If you pick a name that isn’t very distinctive or is too descriptive of your products or services, there can be two major consequences. First, customers are less likely to remember your brand or associate it with you, and second, if you try to register it as a trademark, it’s very likely that the Trademarks Registry will refuse your application. If you can’t register your brand as a trademark then it’s incredibly difficult to stop others from copying it.

At CI Studio, we’re lucky in that we have a namer (yes, there is such a person), who has over 20 years of experience creating brand names; from global gaming brands such as Havok, to more local brands such as Saba or public bodies such as Tusla or Intreo.

It’s a collaborative process with the whole creative team and with the client team, which is a bit like a funnel.

At the top are the lenses (agreed naming directions for consideration) that we look through. As we develop names that work under these lenses or headings, we begin to select and discard them using the criteria we have agreed with the client. Typically, these criteria can be phonetic (easy to say and remember), semantic (does it convey the right idea or tone), strategic (does it align to the business objectives) and available (are domains free, potential to trademark).

Niall Corcoran is managing director of CI Studio

There are very few (if any) one word .com domains that are available to buy anymore. The proliferation of brands, driven by the internet and social media in the last 20 years, means that they are all pretty much gone. If they are available to buy, they are extremely expensive.

Close to home, an Irish tech company called Teamwork reportedly spent $675,000 to buy the teamwork.com domain.
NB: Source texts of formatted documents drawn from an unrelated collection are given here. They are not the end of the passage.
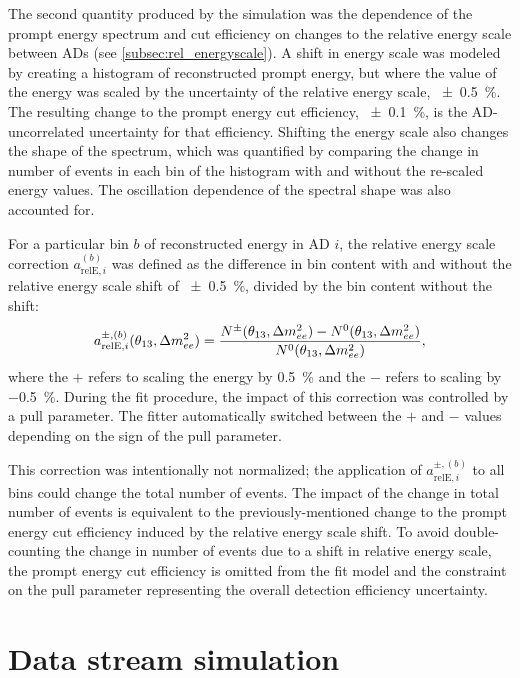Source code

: The second quantity produced by the simulation
was the dependence of the prompt energy spectrum and cut efficiency
on changes to the relative energy scale between ADs (see \cref{subsec:rel_energyscale}).
A shift in energy scale was modeled by
creating a histogram of reconstructed prompt energy,
but where the value of the energy was scaled
by the uncertainty of the relative energy scale, \SI{\pm0.5}{\percent}.
The resulting change to the prompt energy cut efficiency, \SI{\pm0.1}{\percent},
is the AD-uncorrelated uncertainty for that efficiency.
Shifting the energy scale also changes the shape of the spectrum,
which was quantified by comparing the change in number of events
in each bin of the histogram with and without the re-scaled energy values.
The oscillation dependence of the spectral shape was also accounted for.

For a particular bin $b$ of reconstructed energy in AD $i$,
the relative energy scale correction $a_{\text{relE},i}^{(b)}$
was defined as the difference in bin content with and without
the relative energy scale shift of \SI{\pm0.5}{\percent},
divided by the bin content without the shift:
\begin{equation}
    a_{\text{relE},i}^{\pm,(b)}(\thetaot, \dmee) =
    \frac{N^\pm(\thetaot, \dmee) - N^0(\thetaot, \dmee)}%
    {N^0(\thetaot, \dmee)},
\end{equation}
where the $+$ refers to scaling the energy by \SI[retain-explicit-plus]{+0.5}{\percent}
and the $-$ refers to scaling by \SI{-0.5}{\percent}.
During the fit procedure, the impact of this correction
was controlled by a pull parameter.
The fitter automatically switched between the $+$ and $-$ values
depending on the sign of the pull parameter.

This correction was intentionally not normalized;
the application of $a_{\text{relE},i}^{\pm,(b)}$ to all bins
could change the total number of events.
The impact of the change in total number of events
is equivalent to the previously-mentioned change
to the prompt energy cut efficiency induced by the relative energy scale shift.
To avoid double-counting the change in number of events
due to a shift in relative energy scale,
the prompt energy cut efficiency is omitted
from the fit model and the constraint
on the pull parameter representing the overall detection efficiency uncertainty.

\section{Data stream simulation}
\label{sec:toymc}

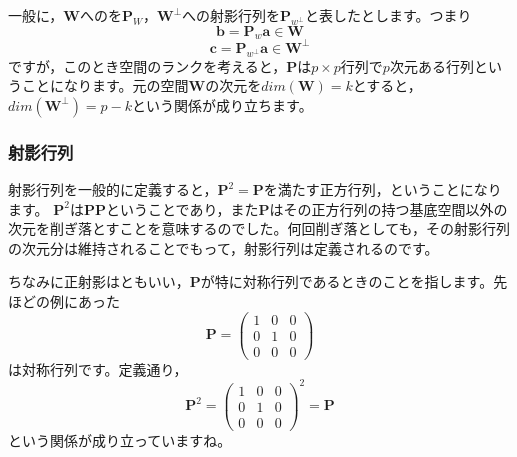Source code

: \documentclass{ltjsbook}
\begin{document}
一般に，$\bm{W}$へのを$\bm{P}_W$，$\bm{W}^{\perp}$への射影行列を$\bm{P}_{w^{\perp}} $と表したとします。つまり
\[ \bm{b} = \bm{P}_w \bm{a} \in \bm{W} \]
\[ \bm{c} = \bm{P}_{w^{\perp}} \bm{a} \in \bm{W}^{\perp} \]
ですが，このとき空間のランクを考えると，$\bm{P}$は$p \times p$行列で$p$次元ある行列ということになります。元の空間$\bm{W}$の次元を$dim(\bm{W})=k$とすると，$dim(\bm{W}^{\perp})=p-k$という関係が成り立ちます。

\subsubsection{射影行列}
\label{ProjectionMatrix}
射影行列を一般的に定義すると，$\bm{P}^2 = \bm{P}$を満たす正方行列，ということになります。
$\bm{P}^2$は$\bm{PP}$ということであり，また$\bm{P}$はその正方行列の持つ基底空間以外の次元を削ぎ落とすことを意味するのでした。何回削ぎ落としても，その射影行列の次元分は維持されることでもって，射影行列は定義されるのです。

ちなみに正射影はともいい，$\bm{P}$が特に対称行列であるときのことを指します。先ほどの例にあった
\[ \bm{P} =  \begin{pmatrix} 1 & 0 & 0 \\ 0 & 1 & 0 \\ 0 & 0 & 0 \end{pmatrix} \]
は対称行列です。定義通り，
\[ \bm{P}^2 = \begin{pmatrix} 1 & 0 & 0 \\ 0 & 1 & 0 \\ 0 & 0 & 0 \end{pmatrix}^2 = \bm{P} \]
という関係が成り立っていますね。
\end{document}
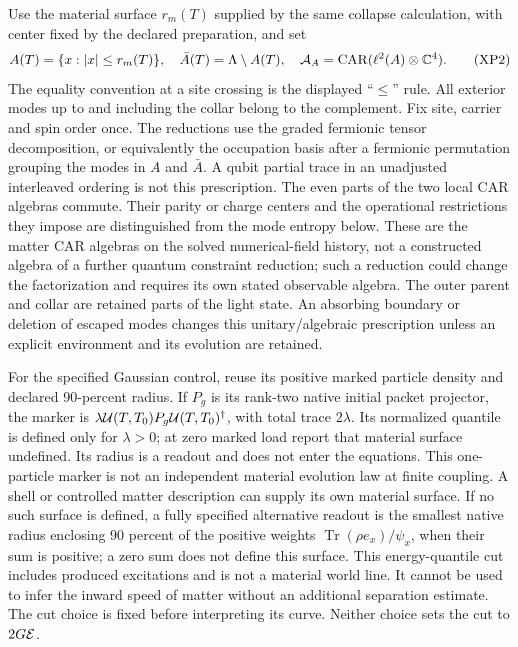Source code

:\documentclass[11pt]{article}
\DeclareMathOperator{\Tr}{Tr}
\DeclareMathOperator{\CAR}{CAR}
\begin{document}
Use the material surface $r_m(T)$ supplied by the same collapse
calculation, with center fixed by the declared preparation, and set
\begin{equation}
 A(T)=\{x:|x|\leq r_m(T)\},\quad
 \bar A(T)=\Lambda\setminus A(T),\quad
 {\cal A}_{A}=\CAR(\ell^2(A)\otimes{\mathbb C}^4).
 \tag{XP2}
\end{equation}
The equality convention at a site crossing is the displayed
``$\leq$'' rule.  All exterior modes up to and including the collar
belong to the complement.  Fix site, carrier and spin order once.
The reductions use the graded fermionic tensor decomposition, or
equivalently the occupation basis after a fermionic permutation
grouping the modes in $A$ and $\bar A$.  A qubit partial trace in an
unadjusted interleaved ordering is not this prescription.
The even parts of the two local CAR algebras commute.
Their parity or charge centers and the operational restrictions
they impose are distinguished from the mode entropy below.
These are the matter CAR algebras on the solved numerical-field
history, not a constructed algebra of a further quantum
constraint reduction; such a reduction could change the
factorization and requires its own stated observable algebra.
The outer parent and collar are retained parts of the light state.
An absorbing boundary or deletion of escaped modes changes this
unitary/algebraic prescription unless an explicit environment and
its evolution are retained.

For the specified Gaussian control, reuse its positive marked
particle density and declared 90-percent radius.  If
$P_g$ is its rank-two native initial packet projector, the marker
is $\lambda{\cal U}(T,T_0)P_g{\cal U}(T,T_0)^\dagger$,
with total trace $2\lambda$.  Its normalized quantile is defined
only for $\lambda>0$; at zero marked load report that material
surface undefined.  Its radius is a readout and does not enter
the equations.
This one-particle marker is not an independent material evolution
law at finite coupling.  A shell or controlled matter description
can supply its own material surface.  If no such surface is defined,
a fully specified alternative readout is the smallest native radius
enclosing 90 percent of the positive weights
$\Tr(\rho e_x)/\psi_x$, when their sum is positive; a zero sum
does not define this surface.  This energy-quantile cut includes produced
excitations and is not a material world line.  It cannot be used
to infer the inward speed of matter without an additional separation
estimate.  The cut choice is fixed before interpreting its curve.
Neither choice sets the cut to $2G{\cal E}$.
\end{document}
So “word-ging” tweaking, splicing and dicing words to craft a name that fits, that works with the brand, that has the right tone, which is clean and clear, which the brand can occupy, own and in time build meaning into, is the challenge for any great name.

The great Roddy Doyle once said, “I like naming characters.” Reversing this, a good approach to developing a brand would be to see the name as a central character in the story that the brand wants to tell, and to give it the unique gravitas it deserves.